Solving Stochastic PDEs with Approximate Gaussian Markov Random Fields using Different Programming Environments

Abstract

This thesis is a study on the implementation of the Gaussian Markov Random Field (GMRF) for random sample generation and also the Multilevel Monte Carlo (MLMC) method to reduce the computational costs involved with doing uncertainty quantification studies. The GMRF method is implemented in different programming environments in order to evaluate the potential performance enhancements given varying levels of language abstraction. It is seen that the GMRF method can be used to generate Gaussian Fields with a Mat{\'e}rn type covariance function and reduces the computational requirements for large scale problems.
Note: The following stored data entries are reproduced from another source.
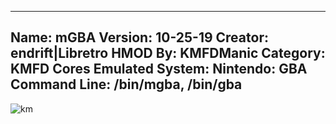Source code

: -----------------------
Name: mGBA
Version: 10-25-19
Creator: endrift|Libretro
HMOD By: KMFDManic
Category: KMFD Cores
Emulated System: Nintendo: GBA
Command Line: /bin/mgba, /bin/gba
-----------------------
![km](https://i.imgur.com/C810JKk.png)
 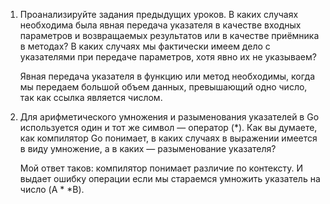 1.  Проанализируйте задания предыдущих уроков. В каких случаях необходима была явная передача указателя в качестве входных параметров и возвращаемых результатов или в качестве приёмника в методах? В каких случаях мы фактически имеем дело с указателями при передаче параметров, хотя явно их не указываем?

     Явная передача указателя в функцию или метод необходимы, когда мы передаем большой объем данных, превышающий одно число, так как ссылка является числом. 

2. Для арифметического умножения и разыменования указателей в Go используется один и тот же символ — оператор (*). Как вы думаете, как компилятор Go понимает, в каких случаях в выражении имеется в виду умножение, а в каких — разыменование указателя?

    Мой ответ таков: компилятор понимает различие по контексту. И выдает ошибку операции если мы стараемся умножить указатель на число (A * *B).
Speedups of as much as 1000 can be observed when compared to the standard Cholesky Decomposition sample generation method, even for a relatively small problem size. The MLMC method was shown to be at least 6 times faster than the standard Monte Carlo method and the speedup increases with grid size. It is also seen that in any Monte Carlo type methods, a Krylov subspace type solver is almost always recommended together with a suitable preconditioner for robust sampling. This thesis also studies the ease of implementation of these methods in varying levels of programming abstraction. The methods are implemented in different languages ranging from the most common language used by mathematicians (MATLAB), to the more performance oriented language (C++-PETSc/MPI), and ends with one of the newest programming concept (ExaStencils). The GMRF method featured in this thesis also is one of the earliest application to be implemented in ExaStencils.